### What is required
The word "main" marks the lines you need; copy each of them from the data.

### Stored data
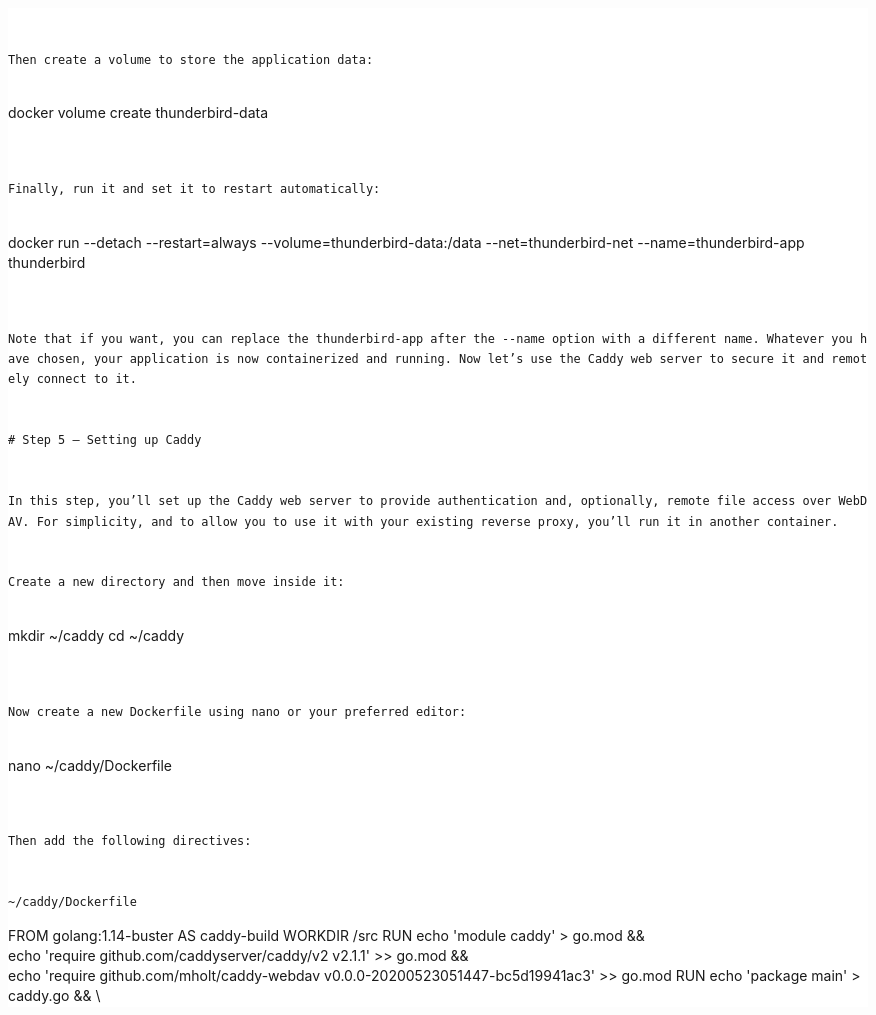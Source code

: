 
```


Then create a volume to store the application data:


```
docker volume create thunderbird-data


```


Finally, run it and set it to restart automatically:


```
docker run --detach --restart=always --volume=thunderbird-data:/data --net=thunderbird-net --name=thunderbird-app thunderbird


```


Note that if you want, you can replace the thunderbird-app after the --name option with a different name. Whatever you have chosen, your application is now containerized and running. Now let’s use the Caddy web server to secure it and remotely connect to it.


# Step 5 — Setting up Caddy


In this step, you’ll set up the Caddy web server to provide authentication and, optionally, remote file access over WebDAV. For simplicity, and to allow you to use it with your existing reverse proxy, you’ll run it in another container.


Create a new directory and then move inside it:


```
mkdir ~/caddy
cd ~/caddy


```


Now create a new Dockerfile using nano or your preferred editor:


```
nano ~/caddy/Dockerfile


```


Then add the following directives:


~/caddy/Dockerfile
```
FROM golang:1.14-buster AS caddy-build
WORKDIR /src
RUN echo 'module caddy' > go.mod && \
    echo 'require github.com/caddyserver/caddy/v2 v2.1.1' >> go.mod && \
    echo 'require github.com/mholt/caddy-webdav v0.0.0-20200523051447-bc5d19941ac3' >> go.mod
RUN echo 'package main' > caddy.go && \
* * *
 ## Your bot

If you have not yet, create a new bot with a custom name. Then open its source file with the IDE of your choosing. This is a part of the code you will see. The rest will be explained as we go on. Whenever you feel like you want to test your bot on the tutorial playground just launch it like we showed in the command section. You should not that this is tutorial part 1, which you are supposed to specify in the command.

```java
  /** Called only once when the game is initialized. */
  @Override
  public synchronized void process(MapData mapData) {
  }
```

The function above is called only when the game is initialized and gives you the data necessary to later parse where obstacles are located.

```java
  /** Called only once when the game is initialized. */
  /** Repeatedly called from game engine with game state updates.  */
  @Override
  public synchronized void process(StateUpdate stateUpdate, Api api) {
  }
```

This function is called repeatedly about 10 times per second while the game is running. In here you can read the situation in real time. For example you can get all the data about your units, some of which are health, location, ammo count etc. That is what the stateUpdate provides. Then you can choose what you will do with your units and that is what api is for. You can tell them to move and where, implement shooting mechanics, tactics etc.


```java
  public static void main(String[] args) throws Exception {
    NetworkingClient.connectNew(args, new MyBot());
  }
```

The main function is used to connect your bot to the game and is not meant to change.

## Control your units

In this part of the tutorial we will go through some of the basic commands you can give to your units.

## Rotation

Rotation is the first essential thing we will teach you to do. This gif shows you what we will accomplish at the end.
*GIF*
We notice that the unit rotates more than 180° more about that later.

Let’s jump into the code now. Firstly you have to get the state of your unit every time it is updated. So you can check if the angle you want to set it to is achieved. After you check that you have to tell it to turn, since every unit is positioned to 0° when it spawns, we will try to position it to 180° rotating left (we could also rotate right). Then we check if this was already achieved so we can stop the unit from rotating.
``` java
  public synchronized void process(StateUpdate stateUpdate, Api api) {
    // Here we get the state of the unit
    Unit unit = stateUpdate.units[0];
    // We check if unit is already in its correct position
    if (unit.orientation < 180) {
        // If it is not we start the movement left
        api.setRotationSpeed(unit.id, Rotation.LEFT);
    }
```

### Result of the exercise
RUN echo 'package main' > caddy.go && \
  public static void main(String[] args) throws Exception {
The main function is used to connect your bot to the game and is not meant to change.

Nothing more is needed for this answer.